There is a line below that contains "Cached Objects &". Please reproduce it and all following lines exactly, through the final one.

::::::::

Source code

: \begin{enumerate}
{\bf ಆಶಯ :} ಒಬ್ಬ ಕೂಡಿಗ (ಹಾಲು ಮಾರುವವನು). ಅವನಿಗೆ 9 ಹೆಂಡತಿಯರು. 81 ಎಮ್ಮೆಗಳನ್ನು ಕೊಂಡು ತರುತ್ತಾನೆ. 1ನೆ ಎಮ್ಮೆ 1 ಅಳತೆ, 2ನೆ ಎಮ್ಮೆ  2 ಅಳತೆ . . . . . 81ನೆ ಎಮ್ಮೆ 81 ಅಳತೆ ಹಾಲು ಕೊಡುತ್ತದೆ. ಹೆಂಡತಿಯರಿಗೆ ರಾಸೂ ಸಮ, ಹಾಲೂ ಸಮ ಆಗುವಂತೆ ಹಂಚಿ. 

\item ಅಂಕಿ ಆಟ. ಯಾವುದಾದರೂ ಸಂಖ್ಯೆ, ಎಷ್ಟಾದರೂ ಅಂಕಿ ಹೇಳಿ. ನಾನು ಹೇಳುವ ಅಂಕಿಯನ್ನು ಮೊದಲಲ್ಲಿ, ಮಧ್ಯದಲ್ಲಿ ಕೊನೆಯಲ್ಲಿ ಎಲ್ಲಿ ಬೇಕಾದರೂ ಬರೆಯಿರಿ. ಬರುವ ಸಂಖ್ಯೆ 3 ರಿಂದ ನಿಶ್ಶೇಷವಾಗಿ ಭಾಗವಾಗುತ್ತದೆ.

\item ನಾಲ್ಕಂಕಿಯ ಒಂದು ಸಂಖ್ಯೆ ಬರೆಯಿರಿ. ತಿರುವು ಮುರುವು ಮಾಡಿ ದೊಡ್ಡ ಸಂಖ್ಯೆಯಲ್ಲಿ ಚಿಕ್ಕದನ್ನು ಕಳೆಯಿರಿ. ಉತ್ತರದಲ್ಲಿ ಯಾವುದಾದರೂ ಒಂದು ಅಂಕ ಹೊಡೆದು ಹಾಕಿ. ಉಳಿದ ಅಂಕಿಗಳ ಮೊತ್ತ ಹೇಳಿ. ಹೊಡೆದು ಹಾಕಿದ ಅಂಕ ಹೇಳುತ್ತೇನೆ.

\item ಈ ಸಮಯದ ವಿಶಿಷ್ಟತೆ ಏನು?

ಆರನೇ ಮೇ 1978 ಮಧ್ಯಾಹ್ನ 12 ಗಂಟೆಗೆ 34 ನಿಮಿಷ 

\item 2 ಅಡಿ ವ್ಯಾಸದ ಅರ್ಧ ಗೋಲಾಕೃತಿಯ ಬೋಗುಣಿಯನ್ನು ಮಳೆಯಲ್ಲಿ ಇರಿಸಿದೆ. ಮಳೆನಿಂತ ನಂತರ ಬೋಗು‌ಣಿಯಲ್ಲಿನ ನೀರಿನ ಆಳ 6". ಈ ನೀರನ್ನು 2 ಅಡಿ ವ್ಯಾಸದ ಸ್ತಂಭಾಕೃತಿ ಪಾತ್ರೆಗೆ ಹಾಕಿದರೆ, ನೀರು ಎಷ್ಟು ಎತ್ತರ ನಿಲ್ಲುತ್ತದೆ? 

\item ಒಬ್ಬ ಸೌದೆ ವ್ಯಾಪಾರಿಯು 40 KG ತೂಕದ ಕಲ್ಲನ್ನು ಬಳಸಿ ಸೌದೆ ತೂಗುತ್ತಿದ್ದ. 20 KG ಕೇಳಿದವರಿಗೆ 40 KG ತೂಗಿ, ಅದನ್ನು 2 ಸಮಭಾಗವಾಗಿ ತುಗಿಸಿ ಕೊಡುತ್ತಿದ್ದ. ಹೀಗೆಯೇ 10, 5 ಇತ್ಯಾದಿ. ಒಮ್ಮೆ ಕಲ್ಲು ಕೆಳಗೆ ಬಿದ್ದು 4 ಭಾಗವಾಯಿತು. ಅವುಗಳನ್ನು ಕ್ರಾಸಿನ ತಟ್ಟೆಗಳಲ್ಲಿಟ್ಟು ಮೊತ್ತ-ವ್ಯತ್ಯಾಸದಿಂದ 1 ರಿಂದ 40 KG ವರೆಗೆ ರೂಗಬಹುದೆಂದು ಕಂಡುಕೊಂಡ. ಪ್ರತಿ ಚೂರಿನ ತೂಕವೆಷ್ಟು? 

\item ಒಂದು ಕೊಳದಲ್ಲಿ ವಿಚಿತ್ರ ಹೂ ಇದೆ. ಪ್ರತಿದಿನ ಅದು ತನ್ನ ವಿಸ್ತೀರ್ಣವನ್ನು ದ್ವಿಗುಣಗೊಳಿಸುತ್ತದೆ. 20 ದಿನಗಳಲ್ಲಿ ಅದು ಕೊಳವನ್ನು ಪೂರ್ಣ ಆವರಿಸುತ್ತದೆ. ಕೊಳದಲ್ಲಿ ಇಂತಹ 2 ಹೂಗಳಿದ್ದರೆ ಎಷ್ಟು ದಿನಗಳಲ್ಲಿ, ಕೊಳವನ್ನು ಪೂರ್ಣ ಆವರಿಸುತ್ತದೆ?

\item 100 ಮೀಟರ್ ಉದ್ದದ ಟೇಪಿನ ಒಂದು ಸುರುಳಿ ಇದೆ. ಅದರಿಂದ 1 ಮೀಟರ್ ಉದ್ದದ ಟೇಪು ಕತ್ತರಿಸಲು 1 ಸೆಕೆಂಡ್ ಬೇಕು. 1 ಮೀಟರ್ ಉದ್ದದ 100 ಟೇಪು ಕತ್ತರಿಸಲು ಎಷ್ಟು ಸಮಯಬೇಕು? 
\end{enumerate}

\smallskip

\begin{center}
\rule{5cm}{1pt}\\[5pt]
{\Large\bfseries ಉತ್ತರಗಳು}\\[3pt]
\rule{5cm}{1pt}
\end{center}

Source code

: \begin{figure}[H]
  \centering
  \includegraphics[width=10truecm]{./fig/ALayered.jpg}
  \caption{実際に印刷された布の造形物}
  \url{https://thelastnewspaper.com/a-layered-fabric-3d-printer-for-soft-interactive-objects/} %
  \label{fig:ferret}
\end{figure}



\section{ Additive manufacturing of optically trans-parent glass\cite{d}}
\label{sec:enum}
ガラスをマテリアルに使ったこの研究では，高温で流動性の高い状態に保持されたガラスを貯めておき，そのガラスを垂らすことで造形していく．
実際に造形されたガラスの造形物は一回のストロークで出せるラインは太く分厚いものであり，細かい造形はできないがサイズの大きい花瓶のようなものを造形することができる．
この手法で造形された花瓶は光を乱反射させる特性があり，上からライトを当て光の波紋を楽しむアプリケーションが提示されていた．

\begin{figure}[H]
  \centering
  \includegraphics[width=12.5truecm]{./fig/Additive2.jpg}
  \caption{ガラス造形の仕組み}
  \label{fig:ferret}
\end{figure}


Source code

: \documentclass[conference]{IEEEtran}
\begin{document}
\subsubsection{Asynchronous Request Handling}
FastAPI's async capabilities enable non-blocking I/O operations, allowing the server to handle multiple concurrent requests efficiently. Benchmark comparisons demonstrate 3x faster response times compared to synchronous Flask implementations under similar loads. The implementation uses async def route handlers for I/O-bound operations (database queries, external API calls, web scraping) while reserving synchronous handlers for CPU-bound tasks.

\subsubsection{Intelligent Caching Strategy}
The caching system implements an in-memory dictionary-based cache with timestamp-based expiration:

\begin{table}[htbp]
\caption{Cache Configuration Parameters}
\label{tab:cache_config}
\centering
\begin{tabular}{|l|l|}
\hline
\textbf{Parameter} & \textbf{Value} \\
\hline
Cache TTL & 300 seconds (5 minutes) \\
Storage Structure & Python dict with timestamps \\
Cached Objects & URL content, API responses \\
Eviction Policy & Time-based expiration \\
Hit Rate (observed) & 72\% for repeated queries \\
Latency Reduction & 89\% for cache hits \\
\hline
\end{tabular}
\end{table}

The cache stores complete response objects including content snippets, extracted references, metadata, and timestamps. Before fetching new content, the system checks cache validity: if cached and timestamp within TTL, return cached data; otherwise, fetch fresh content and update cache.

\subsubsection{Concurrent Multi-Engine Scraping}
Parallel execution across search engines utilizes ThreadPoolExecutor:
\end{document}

::::::::

▶ **RESULT OF THE EXERCISE**:
Cached Objects & URL content, API responses \\
Eviction Policy & Time-based expiration \\
Hit Rate (observed) & 72\% for repeated queries \\
Latency Reduction & 89\% for cache hits \\
\hline
\end{tabular}
\end{table}

The cache stores complete response objects including content snippets, extracted references, metadata, and timestamps. Before fetching new content, the system checks cache validity: if cached and timestamp within TTL, return cached data; otherwise, fetch fresh content and update cache.

\subsubsection{Concurrent Multi-Engine Scraping}
Parallel execution across search engines utilizes ThreadPoolExecutor:
\end{document}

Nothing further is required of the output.